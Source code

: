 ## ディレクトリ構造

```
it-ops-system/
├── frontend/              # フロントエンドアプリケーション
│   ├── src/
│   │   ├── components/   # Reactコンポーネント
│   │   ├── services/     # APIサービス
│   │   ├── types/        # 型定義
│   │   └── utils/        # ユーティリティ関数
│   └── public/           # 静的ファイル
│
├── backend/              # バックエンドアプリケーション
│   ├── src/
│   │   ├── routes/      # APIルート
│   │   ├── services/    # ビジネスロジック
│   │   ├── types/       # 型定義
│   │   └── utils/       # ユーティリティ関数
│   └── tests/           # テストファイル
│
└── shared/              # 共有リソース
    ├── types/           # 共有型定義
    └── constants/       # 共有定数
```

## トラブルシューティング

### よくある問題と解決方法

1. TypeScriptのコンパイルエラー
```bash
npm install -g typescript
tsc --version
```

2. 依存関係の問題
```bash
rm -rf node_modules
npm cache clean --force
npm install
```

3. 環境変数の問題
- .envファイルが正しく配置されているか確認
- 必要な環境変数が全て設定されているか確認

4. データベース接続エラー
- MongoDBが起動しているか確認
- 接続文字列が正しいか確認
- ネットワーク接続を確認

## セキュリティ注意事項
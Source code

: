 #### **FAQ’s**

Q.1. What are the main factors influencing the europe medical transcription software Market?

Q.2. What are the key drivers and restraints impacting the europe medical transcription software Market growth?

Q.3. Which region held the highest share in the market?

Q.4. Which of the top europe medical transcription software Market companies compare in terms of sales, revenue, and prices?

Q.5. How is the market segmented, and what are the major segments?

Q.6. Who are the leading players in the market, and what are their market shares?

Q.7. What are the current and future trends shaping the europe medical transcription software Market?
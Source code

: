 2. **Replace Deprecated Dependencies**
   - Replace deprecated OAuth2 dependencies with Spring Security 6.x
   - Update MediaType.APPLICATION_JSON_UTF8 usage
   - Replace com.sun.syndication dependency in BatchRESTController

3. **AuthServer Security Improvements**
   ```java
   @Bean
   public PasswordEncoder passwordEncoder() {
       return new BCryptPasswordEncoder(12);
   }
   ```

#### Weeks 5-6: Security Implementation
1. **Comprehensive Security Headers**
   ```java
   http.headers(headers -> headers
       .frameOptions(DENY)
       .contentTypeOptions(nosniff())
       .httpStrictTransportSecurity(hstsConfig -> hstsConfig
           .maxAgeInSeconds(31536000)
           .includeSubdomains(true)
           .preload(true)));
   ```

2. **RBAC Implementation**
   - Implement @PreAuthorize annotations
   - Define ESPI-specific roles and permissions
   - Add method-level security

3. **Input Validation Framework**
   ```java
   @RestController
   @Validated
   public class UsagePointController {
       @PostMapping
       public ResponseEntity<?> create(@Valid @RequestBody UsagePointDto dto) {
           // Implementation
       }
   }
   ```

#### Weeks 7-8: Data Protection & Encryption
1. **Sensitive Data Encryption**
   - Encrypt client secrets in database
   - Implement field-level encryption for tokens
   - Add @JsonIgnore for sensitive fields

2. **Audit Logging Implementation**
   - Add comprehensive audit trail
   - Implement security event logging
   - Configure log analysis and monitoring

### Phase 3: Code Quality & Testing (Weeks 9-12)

□ □ □ □

## Exercise brief:
From the opening line of the data above, please print each line as written up to and including the line that contains "2. **Replace Deprecated Dependencies**", and nothing more.

## Task answer:
Source code

: ## ディレクトリ構造

```
it-ops-system/
├── frontend/              # フロントエンドアプリケーション
│   ├── src/
│   │   ├── components/   # Reactコンポーネント
│   │   ├── services/     # APIサービス
│   │   ├── types/        # 型定義
│   │   └── utils/        # ユーティリティ関数
│   └── public/           # 静的ファイル
│
├── backend/              # バックエンドアプリケーション
│   ├── src/
│   │   ├── routes/      # APIルート
│   │   ├── services/    # ビジネスロジック
│   │   ├── types/       # 型定義
│   │   └── utils/       # ユーティリティ関数
│   └── tests/           # テストファイル
│
└── shared/              # 共有リソース
    ├── types/           # 共有型定義
    └── constants/       # 共有定数
```

## トラブルシューティング

### よくある問題と解決方法

1. TypeScriptのコンパイルエラー
```bash
npm install -g typescript
tsc --version
```

2. 依存関係の問題
```bash
rm -rf node_modules
npm cache clean --force
npm install
```

3. 環境変数の問題
- .envファイルが正しく配置されているか確認
- 必要な環境変数が全て設定されているか確認

4. データベース接続エラー
- MongoDBが起動しているか確認
- 接続文字列が正しいか確認
- ネットワーク接続を確認

## セキュリティ注意事項
Source code

: #### **FAQ’s**

Q.1. What are the main factors influencing the europe medical transcription software Market?

Q.2. What are the key drivers and restraints impacting the europe medical transcription software Market growth?

Q.3. Which region held the highest share in the market?

Q.4. Which of the top europe medical transcription software Market companies compare in terms of sales, revenue, and prices?

Q.5. How is the market segmented, and what are the major segments?

Q.6. Who are the leading players in the market, and what are their market shares?

Q.7. What are the current and future trends shaping the europe medical transcription software Market?
Source code

: 2. **Replace Deprecated Dependencies**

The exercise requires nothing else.